_What is needed_: Present each line of the entries below that holds the word "stop".

_Excerpted records_:
○ ○ ○ ○

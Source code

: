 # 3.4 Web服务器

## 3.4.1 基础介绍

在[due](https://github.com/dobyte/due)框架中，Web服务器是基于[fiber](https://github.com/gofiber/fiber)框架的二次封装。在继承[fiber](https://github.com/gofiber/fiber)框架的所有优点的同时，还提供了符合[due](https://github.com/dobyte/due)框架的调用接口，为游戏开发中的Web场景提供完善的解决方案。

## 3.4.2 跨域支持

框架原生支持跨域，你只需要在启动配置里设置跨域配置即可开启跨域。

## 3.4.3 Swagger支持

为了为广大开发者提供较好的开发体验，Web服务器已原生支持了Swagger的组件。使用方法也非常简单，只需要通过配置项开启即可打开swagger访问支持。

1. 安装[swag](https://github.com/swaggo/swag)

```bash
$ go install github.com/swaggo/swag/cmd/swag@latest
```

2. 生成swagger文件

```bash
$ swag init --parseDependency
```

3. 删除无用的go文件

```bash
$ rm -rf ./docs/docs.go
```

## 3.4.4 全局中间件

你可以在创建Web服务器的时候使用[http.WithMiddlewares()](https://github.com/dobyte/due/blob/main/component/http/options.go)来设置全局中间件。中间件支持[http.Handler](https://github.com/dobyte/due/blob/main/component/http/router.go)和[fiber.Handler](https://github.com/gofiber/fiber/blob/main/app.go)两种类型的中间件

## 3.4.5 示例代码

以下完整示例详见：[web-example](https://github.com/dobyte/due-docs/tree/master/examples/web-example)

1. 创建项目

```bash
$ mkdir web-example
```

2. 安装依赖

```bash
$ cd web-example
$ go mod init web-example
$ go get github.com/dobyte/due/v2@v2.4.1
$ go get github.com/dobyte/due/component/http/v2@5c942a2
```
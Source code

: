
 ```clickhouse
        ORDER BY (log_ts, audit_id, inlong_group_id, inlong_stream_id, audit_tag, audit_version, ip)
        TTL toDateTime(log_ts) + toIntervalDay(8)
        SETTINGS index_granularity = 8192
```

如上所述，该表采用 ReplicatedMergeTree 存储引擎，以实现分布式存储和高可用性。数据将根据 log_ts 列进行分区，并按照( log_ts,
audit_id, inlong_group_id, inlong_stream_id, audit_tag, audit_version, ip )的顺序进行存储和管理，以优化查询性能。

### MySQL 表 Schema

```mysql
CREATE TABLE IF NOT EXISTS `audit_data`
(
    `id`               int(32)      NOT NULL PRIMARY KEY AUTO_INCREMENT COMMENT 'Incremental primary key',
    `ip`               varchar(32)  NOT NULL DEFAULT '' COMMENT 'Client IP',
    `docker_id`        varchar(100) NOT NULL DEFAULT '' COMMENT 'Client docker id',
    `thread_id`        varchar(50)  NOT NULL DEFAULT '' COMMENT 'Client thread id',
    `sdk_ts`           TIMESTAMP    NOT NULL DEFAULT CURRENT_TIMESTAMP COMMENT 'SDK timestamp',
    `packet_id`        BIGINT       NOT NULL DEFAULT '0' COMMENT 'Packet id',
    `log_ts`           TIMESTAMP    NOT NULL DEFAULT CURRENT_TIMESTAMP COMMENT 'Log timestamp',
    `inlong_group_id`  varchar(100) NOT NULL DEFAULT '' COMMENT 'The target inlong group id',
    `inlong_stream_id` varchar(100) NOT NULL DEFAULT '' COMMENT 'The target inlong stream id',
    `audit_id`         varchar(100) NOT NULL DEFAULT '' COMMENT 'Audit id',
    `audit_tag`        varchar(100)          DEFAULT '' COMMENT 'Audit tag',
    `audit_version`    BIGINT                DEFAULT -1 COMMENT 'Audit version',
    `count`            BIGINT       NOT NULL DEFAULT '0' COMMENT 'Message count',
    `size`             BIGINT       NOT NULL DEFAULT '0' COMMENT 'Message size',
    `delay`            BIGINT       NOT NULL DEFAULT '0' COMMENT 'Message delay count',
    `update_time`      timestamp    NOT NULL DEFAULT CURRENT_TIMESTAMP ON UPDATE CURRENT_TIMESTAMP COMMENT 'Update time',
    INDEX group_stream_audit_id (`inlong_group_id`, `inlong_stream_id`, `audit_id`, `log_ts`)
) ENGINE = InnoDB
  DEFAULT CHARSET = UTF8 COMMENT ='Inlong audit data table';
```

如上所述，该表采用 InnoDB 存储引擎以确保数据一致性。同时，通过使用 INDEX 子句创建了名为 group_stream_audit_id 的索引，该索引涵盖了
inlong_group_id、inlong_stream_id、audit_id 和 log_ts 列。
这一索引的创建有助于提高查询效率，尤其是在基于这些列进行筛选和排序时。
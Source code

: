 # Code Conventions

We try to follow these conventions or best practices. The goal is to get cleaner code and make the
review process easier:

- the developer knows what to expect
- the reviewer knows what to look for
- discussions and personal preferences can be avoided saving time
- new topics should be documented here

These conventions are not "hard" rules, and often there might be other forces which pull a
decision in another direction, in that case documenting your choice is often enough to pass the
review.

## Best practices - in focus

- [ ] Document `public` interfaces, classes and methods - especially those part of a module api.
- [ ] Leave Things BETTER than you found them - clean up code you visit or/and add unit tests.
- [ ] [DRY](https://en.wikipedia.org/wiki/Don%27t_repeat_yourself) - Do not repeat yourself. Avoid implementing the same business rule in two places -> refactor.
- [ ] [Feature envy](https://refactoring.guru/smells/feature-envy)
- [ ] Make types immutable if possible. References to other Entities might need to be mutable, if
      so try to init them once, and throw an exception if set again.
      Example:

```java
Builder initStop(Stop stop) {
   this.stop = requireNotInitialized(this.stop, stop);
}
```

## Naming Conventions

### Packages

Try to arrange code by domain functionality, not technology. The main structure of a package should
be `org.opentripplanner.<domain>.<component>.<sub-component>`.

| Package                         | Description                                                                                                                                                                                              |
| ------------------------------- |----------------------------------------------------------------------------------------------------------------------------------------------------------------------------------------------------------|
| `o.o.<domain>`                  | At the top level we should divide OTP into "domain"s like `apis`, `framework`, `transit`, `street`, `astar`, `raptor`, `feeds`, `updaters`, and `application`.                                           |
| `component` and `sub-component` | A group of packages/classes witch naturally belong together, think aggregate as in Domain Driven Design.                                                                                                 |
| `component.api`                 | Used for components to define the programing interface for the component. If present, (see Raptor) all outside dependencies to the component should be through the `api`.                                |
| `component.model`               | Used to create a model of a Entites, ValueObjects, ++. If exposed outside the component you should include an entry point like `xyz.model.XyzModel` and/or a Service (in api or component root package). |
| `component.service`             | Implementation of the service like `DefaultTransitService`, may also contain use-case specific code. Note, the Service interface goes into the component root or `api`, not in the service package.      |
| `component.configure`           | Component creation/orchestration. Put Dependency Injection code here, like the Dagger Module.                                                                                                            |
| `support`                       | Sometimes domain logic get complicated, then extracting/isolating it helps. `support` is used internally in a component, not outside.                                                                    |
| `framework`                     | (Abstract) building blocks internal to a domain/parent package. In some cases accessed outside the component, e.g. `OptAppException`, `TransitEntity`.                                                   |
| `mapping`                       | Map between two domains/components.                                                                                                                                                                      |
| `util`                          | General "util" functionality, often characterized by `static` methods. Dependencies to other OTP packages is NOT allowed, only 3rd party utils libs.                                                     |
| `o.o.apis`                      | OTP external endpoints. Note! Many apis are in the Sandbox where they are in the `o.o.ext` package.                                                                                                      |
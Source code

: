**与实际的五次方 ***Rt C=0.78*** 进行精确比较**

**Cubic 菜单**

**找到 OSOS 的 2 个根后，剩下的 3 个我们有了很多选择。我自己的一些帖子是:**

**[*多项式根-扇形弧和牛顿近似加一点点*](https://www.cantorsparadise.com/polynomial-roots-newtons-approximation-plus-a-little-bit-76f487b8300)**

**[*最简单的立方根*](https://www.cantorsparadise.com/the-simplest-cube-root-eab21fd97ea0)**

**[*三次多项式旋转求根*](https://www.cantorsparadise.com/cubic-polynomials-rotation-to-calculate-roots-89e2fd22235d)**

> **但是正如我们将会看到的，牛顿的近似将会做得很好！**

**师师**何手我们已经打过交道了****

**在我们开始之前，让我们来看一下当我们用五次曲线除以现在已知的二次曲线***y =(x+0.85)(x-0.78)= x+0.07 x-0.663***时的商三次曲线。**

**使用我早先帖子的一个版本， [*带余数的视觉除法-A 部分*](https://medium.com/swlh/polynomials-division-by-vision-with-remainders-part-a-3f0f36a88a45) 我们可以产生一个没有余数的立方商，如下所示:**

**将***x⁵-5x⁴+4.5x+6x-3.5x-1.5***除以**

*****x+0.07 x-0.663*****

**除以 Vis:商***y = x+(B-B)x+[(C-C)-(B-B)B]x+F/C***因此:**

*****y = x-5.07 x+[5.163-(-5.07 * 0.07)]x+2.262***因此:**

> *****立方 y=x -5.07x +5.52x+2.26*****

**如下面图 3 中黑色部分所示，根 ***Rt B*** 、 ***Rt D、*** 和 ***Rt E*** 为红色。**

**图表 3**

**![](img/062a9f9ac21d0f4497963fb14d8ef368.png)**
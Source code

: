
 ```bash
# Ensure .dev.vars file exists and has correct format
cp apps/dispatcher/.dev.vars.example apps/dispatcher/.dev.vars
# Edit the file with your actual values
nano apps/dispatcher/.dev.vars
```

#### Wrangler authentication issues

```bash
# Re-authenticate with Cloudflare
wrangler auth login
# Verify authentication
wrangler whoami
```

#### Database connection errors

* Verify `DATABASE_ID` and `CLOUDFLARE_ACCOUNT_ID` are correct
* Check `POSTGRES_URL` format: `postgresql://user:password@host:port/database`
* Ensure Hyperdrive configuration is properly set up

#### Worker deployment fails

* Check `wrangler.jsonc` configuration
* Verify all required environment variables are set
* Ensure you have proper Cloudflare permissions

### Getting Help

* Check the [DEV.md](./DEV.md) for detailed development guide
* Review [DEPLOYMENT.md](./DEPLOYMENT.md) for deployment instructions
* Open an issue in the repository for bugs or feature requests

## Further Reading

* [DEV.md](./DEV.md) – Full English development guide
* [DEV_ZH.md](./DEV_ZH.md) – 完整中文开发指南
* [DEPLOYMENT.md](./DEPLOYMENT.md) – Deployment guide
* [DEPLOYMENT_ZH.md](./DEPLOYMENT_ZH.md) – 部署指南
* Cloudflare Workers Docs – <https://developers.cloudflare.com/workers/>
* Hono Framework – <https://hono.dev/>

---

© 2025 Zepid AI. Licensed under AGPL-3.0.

○ ○ ○ ○

_Output_:
Builder initStop(Stop stop) {
   this.stop = requireNotInitialized(this.stop, stop);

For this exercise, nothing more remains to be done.